Two now. The others have been locked and will gradually drift off the first page.

Off-topic does not attract many of the participants.


----------



## aquaitious (Jun 11, 2002)

It's been like an hour and 40 minutes, I think it's time for me to pick for KH, I'm sure he'd like Walter McCarty with his first pick. The second pick is Vin Baker (who btw is on the Wolves now...).


----------



## #1AntoineWalkerFan (Mar 10, 2005)

and with the 5th overall pick...#1AWF selects...the greatest player to ever wear a celtics, mavs or heat uni...EMPLOYEE #8!!!!!!!!!!!!!! ok im kidding dont qoute me on that :biggrin:


----------



## DontTradePaul! (Aug 15, 2005)

i got boned again! 11th!?!?!?!??!?! i was hoping for better luck this year ... and one of the top tier players in the draft ... should of went with the reverse order. :biggrin:

Oh, and i'm looking to move up in the first round. Anyone interested in trading with me leave me a PM with a deal, relatively fair deals are all i ask for.


----------



## Sundance (Oct 2, 2006)

DontTradePaul! said:


> i got boned again! 11th!?!?!?!??!?! i was hoping for better luck this year ... and one of the top tier players in the draft ... should of went with the reverse order. :biggrin:
> 
> Oh, and i'm looking to move up in the first round. Anyone interested in trading with me leave me a PM with a deal, relatively fair deals are all i ask for.

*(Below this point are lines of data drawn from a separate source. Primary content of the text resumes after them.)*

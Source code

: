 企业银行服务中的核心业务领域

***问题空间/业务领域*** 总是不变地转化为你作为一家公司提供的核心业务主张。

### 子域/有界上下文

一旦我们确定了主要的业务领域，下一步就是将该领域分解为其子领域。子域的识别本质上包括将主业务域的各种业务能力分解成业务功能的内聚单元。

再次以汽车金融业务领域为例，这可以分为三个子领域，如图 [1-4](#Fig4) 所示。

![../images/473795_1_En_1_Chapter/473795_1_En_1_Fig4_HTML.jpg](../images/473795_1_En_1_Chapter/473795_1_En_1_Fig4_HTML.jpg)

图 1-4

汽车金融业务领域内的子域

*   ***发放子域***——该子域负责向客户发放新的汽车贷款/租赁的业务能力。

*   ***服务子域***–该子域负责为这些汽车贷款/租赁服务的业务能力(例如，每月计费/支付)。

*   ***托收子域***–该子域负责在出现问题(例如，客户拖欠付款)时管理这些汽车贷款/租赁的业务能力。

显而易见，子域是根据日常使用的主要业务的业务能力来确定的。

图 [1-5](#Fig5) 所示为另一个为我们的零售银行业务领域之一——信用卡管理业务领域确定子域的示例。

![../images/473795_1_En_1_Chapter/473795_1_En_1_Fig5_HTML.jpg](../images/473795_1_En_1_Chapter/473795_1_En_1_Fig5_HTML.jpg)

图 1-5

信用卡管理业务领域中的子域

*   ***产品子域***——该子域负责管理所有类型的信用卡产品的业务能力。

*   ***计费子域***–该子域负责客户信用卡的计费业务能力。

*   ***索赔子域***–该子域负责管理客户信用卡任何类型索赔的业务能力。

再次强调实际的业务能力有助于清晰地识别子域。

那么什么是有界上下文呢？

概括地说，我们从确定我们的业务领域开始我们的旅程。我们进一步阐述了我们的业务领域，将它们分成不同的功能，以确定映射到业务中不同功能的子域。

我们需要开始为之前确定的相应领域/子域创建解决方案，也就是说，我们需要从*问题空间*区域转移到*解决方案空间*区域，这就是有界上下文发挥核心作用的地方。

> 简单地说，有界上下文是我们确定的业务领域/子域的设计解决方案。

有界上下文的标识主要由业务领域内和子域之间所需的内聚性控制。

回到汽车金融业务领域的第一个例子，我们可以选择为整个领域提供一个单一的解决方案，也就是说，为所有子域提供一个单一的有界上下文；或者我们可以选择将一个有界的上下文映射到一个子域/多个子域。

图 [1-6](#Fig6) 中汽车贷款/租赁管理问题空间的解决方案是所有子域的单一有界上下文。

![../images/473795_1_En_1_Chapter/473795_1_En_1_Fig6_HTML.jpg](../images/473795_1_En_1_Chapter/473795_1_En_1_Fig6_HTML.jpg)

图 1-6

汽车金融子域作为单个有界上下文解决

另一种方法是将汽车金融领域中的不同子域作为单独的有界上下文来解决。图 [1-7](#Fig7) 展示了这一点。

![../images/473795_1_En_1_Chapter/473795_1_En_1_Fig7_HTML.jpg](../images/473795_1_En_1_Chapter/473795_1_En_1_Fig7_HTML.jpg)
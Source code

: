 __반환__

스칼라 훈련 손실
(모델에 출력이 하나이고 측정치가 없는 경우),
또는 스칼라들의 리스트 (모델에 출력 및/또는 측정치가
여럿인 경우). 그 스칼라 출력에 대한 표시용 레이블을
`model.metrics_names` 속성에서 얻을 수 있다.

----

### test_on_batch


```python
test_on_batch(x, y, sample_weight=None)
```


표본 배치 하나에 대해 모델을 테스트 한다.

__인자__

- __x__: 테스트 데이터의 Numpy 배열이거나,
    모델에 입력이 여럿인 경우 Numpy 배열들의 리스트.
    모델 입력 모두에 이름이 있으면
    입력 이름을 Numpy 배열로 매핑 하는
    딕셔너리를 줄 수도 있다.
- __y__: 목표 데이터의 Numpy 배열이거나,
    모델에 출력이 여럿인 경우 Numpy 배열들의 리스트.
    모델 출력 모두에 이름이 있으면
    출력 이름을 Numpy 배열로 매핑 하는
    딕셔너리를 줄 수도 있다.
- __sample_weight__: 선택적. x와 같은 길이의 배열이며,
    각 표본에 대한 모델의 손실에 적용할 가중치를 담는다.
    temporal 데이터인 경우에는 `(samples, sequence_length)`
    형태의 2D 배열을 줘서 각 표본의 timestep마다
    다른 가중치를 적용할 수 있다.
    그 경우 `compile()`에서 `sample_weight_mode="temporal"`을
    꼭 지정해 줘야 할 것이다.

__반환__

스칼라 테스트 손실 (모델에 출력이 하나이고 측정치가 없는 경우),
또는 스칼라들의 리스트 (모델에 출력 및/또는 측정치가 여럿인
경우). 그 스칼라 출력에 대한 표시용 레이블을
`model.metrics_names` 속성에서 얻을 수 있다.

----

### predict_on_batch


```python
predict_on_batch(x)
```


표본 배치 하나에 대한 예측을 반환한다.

I might be willing to trade away the #2 pick for the right price.


----------



## aquaitious (Jun 11, 2002)

Where can I find the list of avialable players?


----------



## #1AntoineWalkerFan (Mar 10, 2005)

aquaitious said:


> Where can I find the list of avialable players?




do like i did...write down all the players that are "kept" and the ones that are not on that list are available :biggrin:


----------



## KingHandles (Mar 19, 2005)

It won't let me sign in to pick!!!!


----------



## Sundance (Oct 2, 2006)

KingHandles said:


> If someone can get me a list of players and I'll tell them who to pick that would be cool...
> 
> Or, if it comes down to it I know VC's available so I'll take him.


You're just supposed to make your pick in the selection thread here on the boards:

http://www.basketballboards.net/forum/showthread.php?t=309434 

All the players who have been kept are listed at the top. Everyone else is available. All you need to do is just write something like "1.01 - Name of Player" in the selection thread.


----------



## DontTradePaul! (Aug 15, 2005)

i dont think we have an online list of players but yahoo has a top 100 list here link removed
and you can just see who is left from the kept players in the player selection thread on the boards.

Link to the "board" removed, as the league cannot endorse such tools. Using the many resources of the internet is fine, but participants should be able to search for these resources by themselves.

- Premier


----------



## Sundance (Oct 2, 2006)

KingHandles said:


> If someone can get me a list of players and I'll tell them who to pick that would be cool...
> 
> Or, if it comes down to it I know VC's available so I'll take him.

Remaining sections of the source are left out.